TASK DIRECTIONS:
Could you retype the entries exactly as they are?

[Start of Attachment]

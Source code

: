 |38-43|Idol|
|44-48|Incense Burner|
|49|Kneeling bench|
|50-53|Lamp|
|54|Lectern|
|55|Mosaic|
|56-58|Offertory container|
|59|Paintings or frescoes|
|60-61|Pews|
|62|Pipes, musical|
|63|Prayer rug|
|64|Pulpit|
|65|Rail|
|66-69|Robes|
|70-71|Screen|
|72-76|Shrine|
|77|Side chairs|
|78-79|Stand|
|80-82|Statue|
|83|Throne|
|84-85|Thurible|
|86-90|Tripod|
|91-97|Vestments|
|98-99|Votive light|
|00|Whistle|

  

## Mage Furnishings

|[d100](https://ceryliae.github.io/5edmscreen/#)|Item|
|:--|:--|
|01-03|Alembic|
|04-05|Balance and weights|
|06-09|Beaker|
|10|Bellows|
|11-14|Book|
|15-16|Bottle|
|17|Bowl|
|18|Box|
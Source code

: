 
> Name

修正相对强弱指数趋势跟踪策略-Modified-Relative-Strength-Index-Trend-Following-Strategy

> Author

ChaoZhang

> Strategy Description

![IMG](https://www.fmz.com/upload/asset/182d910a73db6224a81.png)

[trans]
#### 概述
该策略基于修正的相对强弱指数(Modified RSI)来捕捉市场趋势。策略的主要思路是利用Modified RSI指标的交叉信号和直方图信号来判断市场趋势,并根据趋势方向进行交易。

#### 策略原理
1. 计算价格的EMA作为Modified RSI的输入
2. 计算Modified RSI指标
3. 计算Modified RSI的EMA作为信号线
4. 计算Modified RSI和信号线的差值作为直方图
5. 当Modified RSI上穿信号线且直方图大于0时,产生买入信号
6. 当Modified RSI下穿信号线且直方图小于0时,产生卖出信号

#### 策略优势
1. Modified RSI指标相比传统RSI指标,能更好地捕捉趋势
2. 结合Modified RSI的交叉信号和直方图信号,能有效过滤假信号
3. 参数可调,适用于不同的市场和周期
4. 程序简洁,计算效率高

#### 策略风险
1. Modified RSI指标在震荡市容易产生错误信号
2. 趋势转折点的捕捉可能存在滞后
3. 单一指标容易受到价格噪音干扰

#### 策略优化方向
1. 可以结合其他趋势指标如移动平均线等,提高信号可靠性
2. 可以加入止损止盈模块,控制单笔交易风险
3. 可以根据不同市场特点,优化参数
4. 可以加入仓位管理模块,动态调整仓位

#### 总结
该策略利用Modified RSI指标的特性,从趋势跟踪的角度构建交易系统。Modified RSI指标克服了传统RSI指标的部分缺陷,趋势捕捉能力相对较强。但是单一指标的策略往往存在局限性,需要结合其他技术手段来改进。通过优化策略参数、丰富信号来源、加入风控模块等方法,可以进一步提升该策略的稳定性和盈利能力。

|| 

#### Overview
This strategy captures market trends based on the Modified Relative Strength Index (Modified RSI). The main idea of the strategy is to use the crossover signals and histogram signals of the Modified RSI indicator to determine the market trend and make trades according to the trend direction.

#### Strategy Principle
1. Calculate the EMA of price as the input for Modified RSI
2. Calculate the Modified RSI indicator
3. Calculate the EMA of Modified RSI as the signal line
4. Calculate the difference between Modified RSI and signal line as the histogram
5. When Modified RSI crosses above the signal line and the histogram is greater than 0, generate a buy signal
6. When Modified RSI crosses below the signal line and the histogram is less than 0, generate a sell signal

[End of Attachment]

THE ANSWER:
Source code

: |38-43|Idol|
|44-48|Incense Burner|
|49|Kneeling bench|
|50-53|Lamp|
|54|Lectern|
|55|Mosaic|
|56-58|Offertory container|
|59|Paintings or frescoes|
|60-61|Pews|
|62|Pipes, musical|
|63|Prayer rug|
|64|Pulpit|
|65|Rail|
|66-69|Robes|
|70-71|Screen|
|72-76|Shrine|
|77|Side chairs|
|78-79|Stand|
|80-82|Statue|
|83|Throne|
|84-85|Thurible|
|86-90|Tripod|
|91-97|Vestments|
|98-99|Votive light|
|00|Whistle|

  

## Mage Furnishings

|[d100](https://ceryliae.github.io/5edmscreen/#)|Item|
|:--|:--|
|01-03|Alembic|
|04-05|Balance and weights|
|06-09|Beaker|
|10|Bellows|
|11-14|Book|
|15-16|Bottle|
|17|Bowl|
|18|Box|
Source code

: 
> Name

修正相对强弱指数趋势跟踪策略-Modified-Relative-Strength-Index-Trend-Following-Strategy

> Author

ChaoZhang

> Strategy Description

![IMG](https://www.fmz.com/upload/asset/182d910a73db6224a81.png)

[trans]
#### 概述
该策略基于修正的相对强弱指数(Modified RSI)来捕捉市场趋势。策略的主要思路是利用Modified RSI指标的交叉信号和直方图信号来判断市场趋势,并根据趋势方向进行交易。

#### 策略原理
1. 计算价格的EMA作为Modified RSI的输入
2. 计算Modified RSI指标
3. 计算Modified RSI的EMA作为信号线
4. 计算Modified RSI和信号线的差值作为直方图
5. 当Modified RSI上穿信号线且直方图大于0时,产生买入信号
6. 当Modified RSI下穿信号线且直方图小于0时,产生卖出信号

#### 策略优势
1. Modified RSI指标相比传统RSI指标,能更好地捕捉趋势
2. 结合Modified RSI的交叉信号和直方图信号,能有效过滤假信号
3. 参数可调,适用于不同的市场和周期
4. 程序简洁,计算效率高

#### 策略风险
1. Modified RSI指标在震荡市容易产生错误信号
2. 趋势转折点的捕捉可能存在滞后
3. 单一指标容易受到价格噪音干扰

#### 策略优化方向
1. 可以结合其他趋势指标如移动平均线等,提高信号可靠性
2. 可以加入止损止盈模块,控制单笔交易风险
3. 可以根据不同市场特点,优化参数
4. 可以加入仓位管理模块,动态调整仓位

#### 总结
该策略利用Modified RSI指标的特性,从趋势跟踪的角度构建交易系统。Modified RSI指标克服了传统RSI指标的部分缺陷,趋势捕捉能力相对较强。但是单一指标的策略往往存在局限性,需要结合其他技术手段来改进。通过优化策略参数、丰富信号来源、加入风控模块等方法,可以进一步提升该策略的稳定性和盈利能力。

|| 

#### Overview
This strategy captures market trends based on the Modified Relative Strength Index (Modified RSI). The main idea of the strategy is to use the crossover signals and histogram signals of the Modified RSI indicator to determine the market trend and make trades according to the trend direction.

#### Strategy Principle
1. Calculate the EMA of price as the input for Modified RSI
2. Calculate the Modified RSI indicator
3. Calculate the EMA of Modified RSI as the signal line
4. Calculate the difference between Modified RSI and signal line as the histogram
5. When Modified RSI crosses above the signal line and the histogram is greater than 0, generate a buy signal
6. When Modified RSI crosses below the signal line and the histogram is less than 0, generate a sell signal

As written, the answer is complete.